However, there are still limitations which lead to unreliable rainfall estimates, especially over mountainous areas. Indeed, beam radar elevation and blocking create blind zones, in particular far away from the radar or in complex terrain.
In the current French operational QPE algorithm, this issue is mitigated by correcting the measured rainfall rates based on the Vertical Profile of Reflectivity (VPR). This VPR correction relies on an idealized VPR established from four parameters: the freezing level and the decreasing rate of reflectivity above, the bright band thickness and its amplitude (Tabary, 2007). An important limitation of this method is that only one VPR is defined for the whole radar domain, ignoring the spatial variability of precipitation.
The new approach studied to improve the VPR correction takes advantage of the performances of the French high-resolution NWP model AROME (Brousseau et al., 2016). Previous studies have shown that synthetic, yet realistic radar observations can be obtained by applying a radar simulator to model outputs (e.g., Caumont et al. 2006). In our new VPR correction algorithm, polarimetric data (Zhh, Zdr, Kdp) are first simulated by the polarimetric radar forward operator of Augros et al, 2016). Then, through a Bayesian method (Kummerow et al., 1996, 2001; Caumont et al. 2010), the closest simulated VPR profile to the apparent one (observation) in terms of reflectivity is searched in the vicinity of the radar pixel considered. The determined simulated VPR is finally applied to estimate ground rain rate.
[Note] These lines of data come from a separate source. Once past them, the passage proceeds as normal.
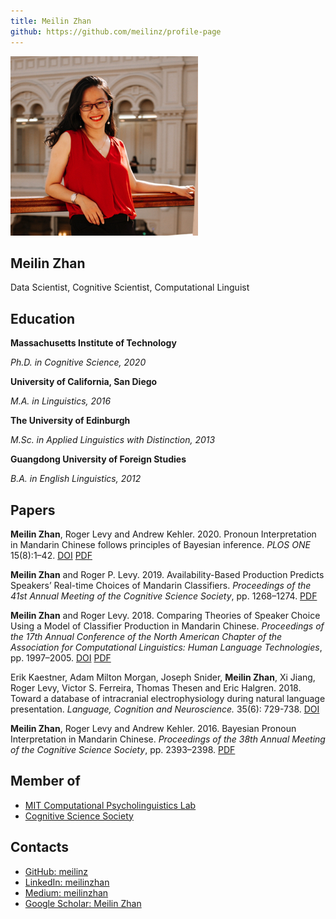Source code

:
 ```yaml
---
title: Meilin Zhan
github: https://github.com/meilinz/profile-page
---
```


![](./assets/profile_0.jpg)

## Meilin Zhan

Data Scientist, Cognitive Scientist, Computational Linguist

## Education
**Massachusetts Institute of Technology**

*Ph.D. in Cognitive Science, 2020*

**University of California, San Diego**

*M.A. in Linguistics, 2016*

**The University of Edinburgh**

*M.Sc. in Applied Linguistics with Distinction, 2013*

**Guangdong University of Foreign Studies**

*B.A. in English Linguistics, 2012*

## Papers
  **Meilin Zhan**, Roger Levy and Andrew Kehler. 2020. Pronoun Interpretation in Mandarin Chinese follows principles of Bayesian inference.  *PLOS ONE* 15(8):1–42. [DOI](https://journals.plos.org/plosone/article?id=10.1371/journal.pone.0237012) [PDF](https://journals.plos.org/plosone/article/file?id=10.1371/journal.pone.0237012&type=printable)
  
  **Meilin Zhan** and Roger P. Levy. 2019. Availability-Based Production Predicts Speakers’ Real-time Choices of Mandarin Classifiers.  *Proceedings of the 41st Annual Meeting of the Cognitive Science Society*, pp. 1268–1274. [PDF](https://cogsci.mindmodeling.org/2019/papers/0231/0231.pdf)

  **Meilin Zhan** and Roger Levy. 2018. Comparing Theories of Speaker Choice Using a Model of Classifier Production in Mandarin Chinese. *Proceedings of the 17th Annual Conference of the North American Chapter of the Association for Computational Linguistics: Human Language Technologies*, pp. 1997–2005. [DOI](https://www.aclweb.org/anthology/N18-1181/) [PDF](https://www.aclweb.org/anthology/N18-1181.pdf)

  Erik Kaestner, Adam Milton Morgan, Joseph Snider, **Meilin Zhan**, Xi Jiang, Roger Levy, Victor S. Ferreira, Thomas Thesen and Eric Halgren. 2018. Toward a database of intracranial electrophysiology during natural language presentation.  *Language, Cognition and Neuroscience.* 35(6): 729-738. [DOI](https://www.tandfonline.com/doi/abs/10.1080/23273798.2018.1500262?journalCode=plcp21)

  **Meilin Zhan**, Roger Levy and Andrew Kehler. 2016. Bayesian Pronoun Interpretation in Mandarin Chinese. *Proceedings of the 38th Annual Meeting of the Cognitive Science Society*, pp. 2393–2398. [PDF](https://cogsci.mindmodeling.org/2016/papers/0414/paper0414.pdf)


## Member of
- [MIT Computational Psycholinguistics Lab](http://cpl.mit.edu/)
- [Cognitive Science Society](https://cognitivesciencesociety.org/)

## Contacts
- [GitHub: meilinz](https://github.com/meilinz)
- [LinkedIn: meilinzhan](https://www.linkedin.com/in/meilinzhan/)
- [Medium: meilinzhan](https://medium.com/@meilinzhan)
- [Google Scholar: Meilin Zhan](https://scholar.google.com/citations?user=OX7MvuMAAAAJ&hl=en)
To evaluate the relevance of this new approach, operational radar and closest simulated polarimetric profiles from AROME ensemble and deterministic models are thoroughly compared during several precipitating events (rain or snow, convective and stratiform). First results show a good consistency between both datasets. The results presented at the conference will show to which extent high-resolution numerical weather forecasts may prove useful for improving radar-based QPEs.